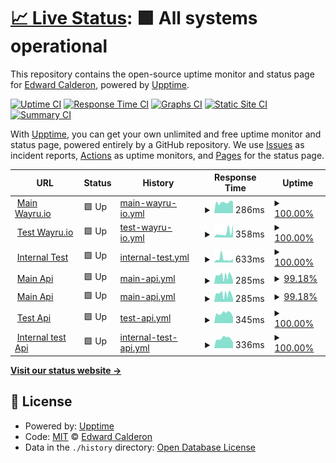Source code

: # [📈 Live Status](https://status.wayru.co): <!--live status--> **🟩 All systems operational**

This repository contains the open-source uptime monitor and status page for [Edward Calderon](bancannabis.org), powered by [Upptime](https://github.com/upptime/upptime).

[![Uptime CI](https://github.com/edcalderon/upptime/workflows/Uptime%20CI/badge.svg)](https://github.com/edcalderon/upptime/actions?query=workflow%3A%22Uptime+CI%22)
[![Response Time CI](https://github.com/edcalderon/upptime/workflows/Response%20Time%20CI/badge.svg)](https://github.com/edcalderon/upptime/actions?query=workflow%3A%22Response+Time+CI%22)
[![Graphs CI](https://github.com/edcalderon/upptime/workflows/Graphs%20CI/badge.svg)](https://github.com/edcalderon/upptime/actions?query=workflow%3A%22Graphs+CI%22)
[![Static Site CI](https://github.com/edcalderon/upptime/workflows/Static%20Site%20CI/badge.svg)](https://github.com/edcalderon/upptime/actions?query=workflow%3A%22Static+Site+CI%22)
[![Summary CI](https://github.com/edcalderon/upptime/workflows/Summary%20CI/badge.svg)](https://github.com/edcalderon/upptime/actions?query=workflow%3A%22Summary+CI%22)

With [Upptime](https://upptime.js.org), you can get your own unlimited and free uptime monitor and status page, powered entirely by a GitHub repository. We use [Issues](https://github.com/edcalderon/upptime/issues) as incident reports, [Actions](https://github.com/edcalderon/upptime/actions) as uptime monitors, and [Pages](https://status.wayru.co) for the status page.

<!--start: status pages-->
<!-- This summary is generated by Upptime (https://github.com/upptime/upptime) -->
<!-- Do not edit this manually, your changes will be overwritten -->
<!-- prettier-ignore -->
| URL | Status | History | Response Time | Uptime |
| --- | ------ | ------- | ------------- | ------ |
| <img alt="" src="https://favicons.githubusercontent.com/www.dapp.wayru.io" height="13"> [Main Wayru.io](https://www.dapp.wayru.io) | 🟩 Up | [main-wayru-io.yml](https://github.com/edcalderon/uptime_wayru/commits/HEAD/history/main-wayru-io.yml) | <details><summary><img alt="Response time graph" src="./graphs/main-wayru-io/response-time-week.png" height="20"> 286ms</summary><br><a href="https://status.wayru.co/history/main-wayru-io"><img alt="Response time 286" src="https://img.shields.io/endpoint?url=https%3A%2F%2Fraw.githubusercontent.com%2Fedcalderon%2Fuptime_wayru%2FHEAD%2Fapi%2Fmain-wayru-io%2Fresponse-time.json"></a><br><a href="https://status.wayru.co/history/main-wayru-io"><img alt="24-hour response time 286" src="https://img.shields.io/endpoint?url=https%3A%2F%2Fraw.githubusercontent.com%2Fedcalderon%2Fuptime_wayru%2FHEAD%2Fapi%2Fmain-wayru-io%2Fresponse-time-day.json"></a><br><a href="https://status.wayru.co/history/main-wayru-io"><img alt="7-day response time 286" src="https://img.shields.io/endpoint?url=https%3A%2F%2Fraw.githubusercontent.com%2Fedcalderon%2Fuptime_wayru%2FHEAD%2Fapi%2Fmain-wayru-io%2Fresponse-time-week.json"></a><br><a href="https://status.wayru.co/history/main-wayru-io"><img alt="30-day response time 286" src="https://img.shields.io/endpoint?url=https%3A%2F%2Fraw.githubusercontent.com%2Fedcalderon%2Fuptime_wayru%2FHEAD%2Fapi%2Fmain-wayru-io%2Fresponse-time-month.json"></a><br><a href="https://status.wayru.co/history/main-wayru-io"><img alt="1-year response time 286" src="https://img.shields.io/endpoint?url=https%3A%2F%2Fraw.githubusercontent.com%2Fedcalderon%2Fuptime_wayru%2FHEAD%2Fapi%2Fmain-wayru-io%2Fresponse-time-year.json"></a></details> | <details><summary><a href="https://status.wayru.co/history/main-wayru-io">100.00%</a></summary><a href="https://status.wayru.co/history/main-wayru-io"><img alt="All-time uptime 100.00%" src="https://img.shields.io/endpoint?url=https%3A%2F%2Fraw.githubusercontent.com%2Fedcalderon%2Fuptime_wayru%2FHEAD%2Fapi%2Fmain-wayru-io%2Fuptime.json"></a><br><a href="https://status.wayru.co/history/main-wayru-io"><img alt="24-hour uptime 100.00%" src="https://img.shields.io/endpoint?url=https%3A%2F%2Fraw.githubusercontent.com%2Fedcalderon%2Fuptime_wayru%2FHEAD%2Fapi%2Fmain-wayru-io%2Fuptime-day.json"></a><br><a href="https://status.wayru.co/history/main-wayru-io"><img alt="7-day uptime 100.00%" src="https://img.shields.io/endpoint?url=https%3A%2F%2Fraw.githubusercontent.com%2Fedcalderon%2Fuptime_wayru%2FHEAD%2Fapi%2Fmain-wayru-io%2Fuptime-week.json"></a><br><a href="https://status.wayru.co/history/main-wayru-io"><img alt="30-day uptime 100.00%" src="https://img.shields.io/endpoint?url=https%3A%2F%2Fraw.githubusercontent.com%2Fedcalderon%2Fuptime_wayru%2FHEAD%2Fapi%2Fmain-wayru-io%2Fuptime-month.json"></a><br><a href="https://status.wayru.co/history/main-wayru-io"><img alt="1-year uptime 100.00%" src="https://img.shields.io/endpoint?url=https%3A%2F%2Fraw.githubusercontent.com%2Fedcalderon%2Fuptime_wayru%2FHEAD%2Fapi%2Fmain-wayru-io%2Fuptime-year.json"></a></details>
| <img alt="" src="https://favicons.githubusercontent.com/www.testnet.wayru.io" height="13"> [Test Wayru.io](https://www.testnet.wayru.io) | 🟩 Up | [test-wayru-io.yml](https://github.com/edcalderon/uptime_wayru/commits/HEAD/history/test-wayru-io.yml) | <details><summary><img alt="Response time graph" src="./graphs/test-wayru-io/response-time-week.png" height="20"> 358ms</summary><br><a href="https://status.wayru.co/history/test-wayru-io"><img alt="Response time 358" src="https://img.shields.io/endpoint?url=https%3A%2F%2Fraw.githubusercontent.com%2Fedcalderon%2Fuptime_wayru%2FHEAD%2Fapi%2Ftest-wayru-io%2Fresponse-time.json"></a><br><a href="https://status.wayru.co/history/test-wayru-io"><img alt="24-hour response time 358" src="https://img.shields.io/endpoint?url=https%3A%2F%2Fraw.githubusercontent.com%2Fedcalderon%2Fuptime_wayru%2FHEAD%2Fapi%2Ftest-wayru-io%2Fresponse-time-day.json"></a><br><a href="https://status.wayru.co/history/test-wayru-io"><img alt="7-day response time 358" src="https://img.shields.io/endpoint?url=https%3A%2F%2Fraw.githubusercontent.com%2Fedcalderon%2Fuptime_wayru%2FHEAD%2Fapi%2Ftest-wayru-io%2Fresponse-time-week.json"></a><br><a href="https://status.wayru.co/history/test-wayru-io"><img alt="30-day response time 358" src="https://img.shields.io/endpoint?url=https%3A%2F%2Fraw.githubusercontent.com%2Fedcalderon%2Fuptime_wayru%2FHEAD%2Fapi%2Ftest-wayru-io%2Fresponse-time-month.json"></a><br><a href="https://status.wayru.co/history/test-wayru-io"><img alt="1-year response time 358" src="https://img.shields.io/endpoint?url=https%3A%2F%2Fraw.githubusercontent.com%2Fedcalderon%2Fuptime_wayru%2FHEAD%2Fapi%2Ftest-wayru-io%2Fresponse-time-year.json"></a></details> | <details><summary><a href="https://status.wayru.co/history/test-wayru-io">100.00%</a></summary><a href="https://status.wayru.co/history/test-wayru-io"><img alt="All-time uptime 100.00%" src="https://img.shields.io/endpoint?url=https%3A%2F%2Fraw.githubusercontent.com%2Fedcalderon%2Fuptime_wayru%2FHEAD%2Fapi%2Ftest-wayru-io%2Fuptime.json"></a><br><a href="https://status.wayru.co/history/test-wayru-io"><img alt="24-hour uptime 100.00%" src="https://img.shields.io/endpoint?url=https%3A%2F%2Fraw.githubusercontent.com%2Fedcalderon%2Fuptime_wayru%2FHEAD%2Fapi%2Ftest-wayru-io%2Fuptime-day.json"></a><br><a href="https://status.wayru.co/history/test-wayru-io"><img alt="7-day uptime 100.00%" src="https://img.shields.io/endpoint?url=https%3A%2F%2Fraw.githubusercontent.com%2Fedcalderon%2Fuptime_wayru%2FHEAD%2Fapi%2Ftest-wayru-io%2Fuptime-week.json"></a><br><a href="https://status.wayru.co/history/test-wayru-io"><img alt="30-day uptime 100.00%" src="https://img.shields.io/endpoint?url=https%3A%2F%2Fraw.githubusercontent.com%2Fedcalderon%2Fuptime_wayru%2FHEAD%2Fapi%2Ftest-wayru-io%2Fuptime-month.json"></a><br><a href="https://status.wayru.co/history/test-wayru-io"><img alt="1-year uptime 100.00%" src="https://img.shields.io/endpoint?url=https%3A%2F%2Fraw.githubusercontent.com%2Fedcalderon%2Fuptime_wayru%2FHEAD%2Fapi%2Ftest-wayru-io%2Fuptime-year.json"></a></details>
| <img alt="" src="https://favicons.githubusercontent.com/www.internal.wayru.co" height="13"> [Internal Test](https://www.internal.wayru.co) | 🟩 Up | [internal-test.yml](https://github.com/edcalderon/uptime_wayru/commits/HEAD/history/internal-test.yml) | <details><summary><img alt="Response time graph" src="./graphs/internal-test/response-time-week.png" height="20"> 633ms</summary><br><a href="https://status.wayru.co/history/internal-test"><img alt="Response time 633" src="https://img.shields.io/endpoint?url=https%3A%2F%2Fraw.githubusercontent.com%2Fedcalderon%2Fuptime_wayru%2FHEAD%2Fapi%2Finternal-test%2Fresponse-time.json"></a><br><a href="https://status.wayru.co/history/internal-test"><img alt="24-hour response time 633" src="https://img.shields.io/endpoint?url=https%3A%2F%2Fraw.githubusercontent.com%2Fedcalderon%2Fuptime_wayru%2FHEAD%2Fapi%2Finternal-test%2Fresponse-time-day.json"></a><br><a href="https://status.wayru.co/history/internal-test"><img alt="7-day response time 633" src="https://img.shields.io/endpoint?url=https%3A%2F%2Fraw.githubusercontent.com%2Fedcalderon%2Fuptime_wayru%2FHEAD%2Fapi%2Finternal-test%2Fresponse-time-week.json"></a><br><a href="https://status.wayru.co/history/internal-test"><img alt="30-day response time 633" src="https://img.shields.io/endpoint?url=https%3A%2F%2Fraw.githubusercontent.com%2Fedcalderon%2Fuptime_wayru%2FHEAD%2Fapi%2Finternal-test%2Fresponse-time-month.json"></a><br><a href="https://status.wayru.co/history/internal-test"><img alt="1-year response time 633" src="https://img.shields.io/endpoint?url=https%3A%2F%2Fraw.githubusercontent.com%2Fedcalderon%2Fuptime_wayru%2FHEAD%2Fapi%2Finternal-test%2Fresponse-time-year.json"></a></details> | <details><summary><a href="https://status.wayru.co/history/internal-test">100.00%</a></summary><a href="https://status.wayru.co/history/internal-test"><img alt="All-time uptime 100.00%" src="https://img.shields.io/endpoint?url=https%3A%2F%2Fraw.githubusercontent.com%2Fedcalderon%2Fuptime_wayru%2FHEAD%2Fapi%2Finternal-test%2Fuptime.json"></a><br><a href="https://status.wayru.co/history/internal-test"><img alt="24-hour uptime 100.00%" src="https://img.shields.io/endpoint?url=https%3A%2F%2Fraw.githubusercontent.com%2Fedcalderon%2Fuptime_wayru%2FHEAD%2Fapi%2Finternal-test%2Fuptime-day.json"></a><br><a href="https://status.wayru.co/history/internal-test"><img alt="7-day uptime 100.00%" src="https://img.shields.io/endpoint?url=https%3A%2F%2Fraw.githubusercontent.com%2Fedcalderon%2Fuptime_wayru%2FHEAD%2Fapi%2Finternal-test%2Fuptime-week.json"></a><br><a href="https://status.wayru.co/history/internal-test"><img alt="30-day uptime 100.00%" src="https://img.shields.io/endpoint?url=https%3A%2F%2Fraw.githubusercontent.com%2Fedcalderon%2Fuptime_wayru%2FHEAD%2Fapi%2Finternal-test%2Fuptime-month.json"></a><br><a href="https://status.wayru.co/history/internal-test"><img alt="1-year uptime 100.00%" src="https://img.shields.io/endpoint?url=https%3A%2F%2Fraw.githubusercontent.com%2Fedcalderon%2Fuptime_wayru%2FHEAD%2Fapi%2Finternal-test%2Fuptime-year.json"></a></details>
| <img alt="" src="https://favicons.githubusercontent.com/api.wayru.co" height="13"> [Main Api](https://api.wayru.co) | 🟩 Up | [main-api.yml](https://github.com/edcalderon/uptime_wayru/commits/HEAD/history/main-api.yml) | <details><summary><img alt="Response time graph" src="./graphs/main-api/response-time-week.png" height="20"> 285ms</summary><br><a href="https://status.wayru.co/history/main-api"><img alt="Response time 285" src="https://img.shields.io/endpoint?url=https%3A%2F%2Fraw.githubusercontent.com%2Fedcalderon%2Fuptime_wayru%2FHEAD%2Fapi%2Fmain-api%2Fresponse-time.json"></a><br><a href="https://status.wayru.co/history/main-api"><img alt="24-hour response time 285" src="https://img.shields.io/endpoint?url=https%3A%2F%2Fraw.githubusercontent.com%2Fedcalderon%2Fuptime_wayru%2FHEAD%2Fapi%2Fmain-api%2Fresponse-time-day.json"></a><br><a href="https://status.wayru.co/history/main-api"><img alt="7-day response time 285" src="https://img.shields.io/endpoint?url=https%3A%2F%2Fraw.githubusercontent.com%2Fedcalderon%2Fuptime_wayru%2FHEAD%2Fapi%2Fmain-api%2Fresponse-time-week.json"></a><br><a href="https://status.wayru.co/history/main-api"><img alt="30-day response time 285" src="https://img.shields.io/endpoint?url=https%3A%2F%2Fraw.githubusercontent.com%2Fedcalderon%2Fuptime_wayru%2FHEAD%2Fapi%2Fmain-api%2Fresponse-time-month.json"></a><br><a href="https://status.wayru.co/history/main-api"><img alt="1-year response time 285" src="https://img.shields.io/endpoint?url=https%3A%2F%2Fraw.githubusercontent.com%2Fedcalderon%2Fuptime_wayru%2FHEAD%2Fapi%2Fmain-api%2Fresponse-time-year.json"></a></details> | <details><summary><a href="https://status.wayru.co/history/main-api">99.18%</a></summary><a href="https://status.wayru.co/history/main-api"><img alt="All-time uptime 99.18%" src="https://img.shields.io/endpoint?url=https%3A%2F%2Fraw.githubusercontent.com%2Fedcalderon%2Fuptime_wayru%2FHEAD%2Fapi%2Fmain-api%2Fuptime.json"></a><br><a href="https://status.wayru.co/history/main-api"><img alt="24-hour uptime 99.18%" src="https://img.shields.io/endpoint?url=https%3A%2F%2Fraw.githubusercontent.com%2Fedcalderon%2Fuptime_wayru%2FHEAD%2Fapi%2Fmain-api%2Fuptime-day.json"></a><br><a href="https://status.wayru.co/history/main-api"><img alt="7-day uptime 99.18%" src="https://img.shields.io/endpoint?url=https%3A%2F%2Fraw.githubusercontent.com%2Fedcalderon%2Fuptime_wayru%2FHEAD%2Fapi%2Fmain-api%2Fuptime-week.json"></a><br><a href="https://status.wayru.co/history/main-api"><img alt="30-day uptime 99.18%" src="https://img.shields.io/endpoint?url=https%3A%2F%2Fraw.githubusercontent.com%2Fedcalderon%2Fuptime_wayru%2FHEAD%2Fapi%2Fmain-api%2Fuptime-month.json"></a><br><a href="https://status.wayru.co/history/main-api"><img alt="1-year uptime 99.18%" src="https://img.shields.io/endpoint?url=https%3A%2F%2Fraw.githubusercontent.com%2Fedcalderon%2Fuptime_wayru%2FHEAD%2Fapi%2Fmain-api%2Fuptime-year.json"></a></details>
| <img alt="" src="https://favicons.githubusercontent.com/wayru.herokuapp.com" height="13"> [Main Api](https://wayru.herokuapp.com) | 🟩 Up | [main-api.yml](https://github.com/edcalderon/uptime_wayru/commits/HEAD/history/main-api.yml) | <details><summary><img alt="Response time graph" src="./graphs/main-api/response-time-week.png" height="20"> 285ms</summary><br><a href="https://status.wayru.co/history/main-api"><img alt="Response time 285" src="https://img.shields.io/endpoint?url=https%3A%2F%2Fraw.githubusercontent.com%2Fedcalderon%2Fuptime_wayru%2FHEAD%2Fapi%2Fmain-api%2Fresponse-time.json"></a><br><a href="https://status.wayru.co/history/main-api"><img alt="24-hour response time 285" src="https://img.shields.io/endpoint?url=https%3A%2F%2Fraw.githubusercontent.com%2Fedcalderon%2Fuptime_wayru%2FHEAD%2Fapi%2Fmain-api%2Fresponse-time-day.json"></a><br><a href="https://status.wayru.co/history/main-api"><img alt="7-day response time 285" src="https://img.shields.io/endpoint?url=https%3A%2F%2Fraw.githubusercontent.com%2Fedcalderon%2Fuptime_wayru%2FHEAD%2Fapi%2Fmain-api%2Fresponse-time-week.json"></a><br><a href="https://status.wayru.co/history/main-api"><img alt="30-day response time 285" src="https://img.shields.io/endpoint?url=https%3A%2F%2Fraw.githubusercontent.com%2Fedcalderon%2Fuptime_wayru%2FHEAD%2Fapi%2Fmain-api%2Fresponse-time-month.json"></a><br><a href="https://status.wayru.co/history/main-api"><img alt="1-year response time 285" src="https://img.shields.io/endpoint?url=https%3A%2F%2Fraw.githubusercontent.com%2Fedcalderon%2Fuptime_wayru%2FHEAD%2Fapi%2Fmain-api%2Fresponse-time-year.json"></a></details> | <details><summary><a href="https://status.wayru.co/history/main-api">99.18%</a></summary><a href="https://status.wayru.co/history/main-api"><img alt="All-time uptime 99.18%" src="https://img.shields.io/endpoint?url=https%3A%2F%2Fraw.githubusercontent.com%2Fedcalderon%2Fuptime_wayru%2FHEAD%2Fapi%2Fmain-api%2Fuptime.json"></a><br><a href="https://status.wayru.co/history/main-api"><img alt="24-hour uptime 99.18%" src="https://img.shields.io/endpoint?url=https%3A%2F%2Fraw.githubusercontent.com%2Fedcalderon%2Fuptime_wayru%2FHEAD%2Fapi%2Fmain-api%2Fuptime-day.json"></a><br><a href="https://status.wayru.co/history/main-api"><img alt="7-day uptime 99.18%" src="https://img.shields.io/endpoint?url=https%3A%2F%2Fraw.githubusercontent.com%2Fedcalderon%2Fuptime_wayru%2FHEAD%2Fapi%2Fmain-api%2Fuptime-week.json"></a><br><a href="https://status.wayru.co/history/main-api"><img alt="30-day uptime 99.18%" src="https://img.shields.io/endpoint?url=https%3A%2F%2Fraw.githubusercontent.com%2Fedcalderon%2Fuptime_wayru%2FHEAD%2Fapi%2Fmain-api%2Fuptime-month.json"></a><br><a href="https://status.wayru.co/history/main-api"><img alt="1-year uptime 99.18%" src="https://img.shields.io/endpoint?url=https%3A%2F%2Fraw.githubusercontent.com%2Fedcalderon%2Fuptime_wayru%2FHEAD%2Fapi%2Fmain-api%2Fuptime-year.json"></a></details>
| <img alt="" src="https://favicons.githubusercontent.com/api.develop.wayru.co" height="13"> [Test Api](https://api.develop.wayru.co) | 🟩 Up | [test-api.yml](https://github.com/edcalderon/uptime_wayru/commits/HEAD/history/test-api.yml) | <details><summary><img alt="Response time graph" src="./graphs/test-api/response-time-week.png" height="20"> 345ms</summary><br><a href="https://status.wayru.co/history/test-api"><img alt="Response time 345" src="https://img.shields.io/endpoint?url=https%3A%2F%2Fraw.githubusercontent.com%2Fedcalderon%2Fuptime_wayru%2FHEAD%2Fapi%2Ftest-api%2Fresponse-time.json"></a><br><a href="https://status.wayru.co/history/test-api"><img alt="24-hour response time 345" src="https://img.shields.io/endpoint?url=https%3A%2F%2Fraw.githubusercontent.com%2Fedcalderon%2Fuptime_wayru%2FHEAD%2Fapi%2Ftest-api%2Fresponse-time-day.json"></a><br><a href="https://status.wayru.co/history/test-api"><img alt="7-day response time 345" src="https://img.shields.io/endpoint?url=https%3A%2F%2Fraw.githubusercontent.com%2Fedcalderon%2Fuptime_wayru%2FHEAD%2Fapi%2Ftest-api%2Fresponse-time-week.json"></a><br><a href="https://status.wayru.co/history/test-api"><img alt="30-day response time 345" src="https://img.shields.io/endpoint?url=https%3A%2F%2Fraw.githubusercontent.com%2Fedcalderon%2Fuptime_wayru%2FHEAD%2Fapi%2Ftest-api%2Fresponse-time-month.json"></a><br><a href="https://status.wayru.co/history/test-api"><img alt="1-year response time 345" src="https://img.shields.io/endpoint?url=https%3A%2F%2Fraw.githubusercontent.com%2Fedcalderon%2Fuptime_wayru%2FHEAD%2Fapi%2Ftest-api%2Fresponse-time-year.json"></a></details> | <details><summary><a href="https://status.wayru.co/history/test-api">100.00%</a></summary><a href="https://status.wayru.co/history/test-api"><img alt="All-time uptime 100.00%" src="https://img.shields.io/endpoint?url=https%3A%2F%2Fraw.githubusercontent.com%2Fedcalderon%2Fuptime_wayru%2FHEAD%2Fapi%2Ftest-api%2Fuptime.json"></a><br><a href="https://status.wayru.co/history/test-api"><img alt="24-hour uptime 100.00%" src="https://img.shields.io/endpoint?url=https%3A%2F%2Fraw.githubusercontent.com%2Fedcalderon%2Fuptime_wayru%2FHEAD%2Fapi%2Ftest-api%2Fuptime-day.json"></a><br><a href="https://status.wayru.co/history/test-api"><img alt="7-day uptime 100.00%" src="https://img.shields.io/endpoint?url=https%3A%2F%2Fraw.githubusercontent.com%2Fedcalderon%2Fuptime_wayru%2FHEAD%2Fapi%2Ftest-api%2Fuptime-week.json"></a><br><a href="https://status.wayru.co/history/test-api"><img alt="30-day uptime 100.00%" src="https://img.shields.io/endpoint?url=https%3A%2F%2Fraw.githubusercontent.com%2Fedcalderon%2Fuptime_wayru%2FHEAD%2Fapi%2Ftest-api%2Fuptime-month.json"></a><br><a href="https://status.wayru.co/history/test-api"><img alt="1-year uptime 100.00%" src="https://img.shields.io/endpoint?url=https%3A%2F%2Fraw.githubusercontent.com%2Fedcalderon%2Fuptime_wayru%2FHEAD%2Fapi%2Ftest-api%2Fuptime-year.json"></a></details>
| <img alt="" src="https://favicons.githubusercontent.com/api.internal.wayru.co" height="13"> [Internal test Api](https://api.internal.wayru.co) | 🟩 Up | [internal-test-api.yml](https://github.com/edcalderon/uptime_wayru/commits/HEAD/history/internal-test-api.yml) | <details><summary><img alt="Response time graph" src="./graphs/internal-test-api/response-time-week.png" height="20"> 336ms</summary><br><a href="https://status.wayru.co/history/internal-test-api"><img alt="Response time 336" src="https://img.shields.io/endpoint?url=https%3A%2F%2Fraw.githubusercontent.com%2Fedcalderon%2Fuptime_wayru%2FHEAD%2Fapi%2Finternal-test-api%2Fresponse-time.json"></a><br><a href="https://status.wayru.co/history/internal-test-api"><img alt="24-hour response time 336" src="https://img.shields.io/endpoint?url=https%3A%2F%2Fraw.githubusercontent.com%2Fedcalderon%2Fuptime_wayru%2FHEAD%2Fapi%2Finternal-test-api%2Fresponse-time-day.json"></a><br><a href="https://status.wayru.co/history/internal-test-api"><img alt="7-day response time 336" src="https://img.shields.io/endpoint?url=https%3A%2F%2Fraw.githubusercontent.com%2Fedcalderon%2Fuptime_wayru%2FHEAD%2Fapi%2Finternal-test-api%2Fresponse-time-week.json"></a><br><a href="https://status.wayru.co/history/internal-test-api"><img alt="30-day response time 336" src="https://img.shields.io/endpoint?url=https%3A%2F%2Fraw.githubusercontent.com%2Fedcalderon%2Fuptime_wayru%2FHEAD%2Fapi%2Finternal-test-api%2Fresponse-time-month.json"></a><br><a href="https://status.wayru.co/history/internal-test-api"><img alt="1-year response time 336" src="https://img.shields.io/endpoint?url=https%3A%2F%2Fraw.githubusercontent.com%2Fedcalderon%2Fuptime_wayru%2FHEAD%2Fapi%2Finternal-test-api%2Fresponse-time-year.json"></a></details> | <details><summary><a href="https://status.wayru.co/history/internal-test-api">100.00%</a></summary><a href="https://status.wayru.co/history/internal-test-api"><img alt="All-time uptime 100.00%" src="https://img.shields.io/endpoint?url=https%3A%2F%2Fraw.githubusercontent.com%2Fedcalderon%2Fuptime_wayru%2FHEAD%2Fapi%2Finternal-test-api%2Fuptime.json"></a><br><a href="https://status.wayru.co/history/internal-test-api"><img alt="24-hour uptime 100.00%" src="https://img.shields.io/endpoint?url=https%3A%2F%2Fraw.githubusercontent.com%2Fedcalderon%2Fuptime_wayru%2FHEAD%2Fapi%2Finternal-test-api%2Fuptime-day.json"></a><br><a href="https://status.wayru.co/history/internal-test-api"><img alt="7-day uptime 100.00%" src="https://img.shields.io/endpoint?url=https%3A%2F%2Fraw.githubusercontent.com%2Fedcalderon%2Fuptime_wayru%2FHEAD%2Fapi%2Finternal-test-api%2Fuptime-week.json"></a><br><a href="https://status.wayru.co/history/internal-test-api"><img alt="30-day uptime 100.00%" src="https://img.shields.io/endpoint?url=https%3A%2F%2Fraw.githubusercontent.com%2Fedcalderon%2Fuptime_wayru%2FHEAD%2Fapi%2Finternal-test-api%2Fuptime-month.json"></a><br><a href="https://status.wayru.co/history/internal-test-api"><img alt="1-year uptime 100.00%" src="https://img.shields.io/endpoint?url=https%3A%2F%2Fraw.githubusercontent.com%2Fedcalderon%2Fuptime_wayru%2FHEAD%2Fapi%2Finternal-test-api%2Fuptime-year.json"></a></details>

<!--end: status pages-->

[**Visit our status website →**](https://status.wayru.co)

## 📄 License

- Powered by: [Upptime](https://github.com/upptime/upptime)
- Code: [MIT](./LICENSE) © [Edward Calderon](bancannabis.org)
- Data in the `./history` directory: [Open Database License](https://opendatacommons.org/licenses/odbl/1-0/)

++++++++++

_TASK ITEM:_ Filter the entries down to the lines with the word "your" in them.

_WORKED SOLUTION:_
With [Upptime](https://upptime.js.org), you can get your own unlimited and free uptime monitor and status page, powered entirely by a GitHub repository. We use [Issues](https://github.com/edcalderon/upptime/issues) as incident reports, [Actions](https://github.com/edcalderon/upptime/actions) as uptime monitors, and [Pages](https://status.wayru.co) for the status page.
<!-- Do not edit this manually, your changes will be overwritten -->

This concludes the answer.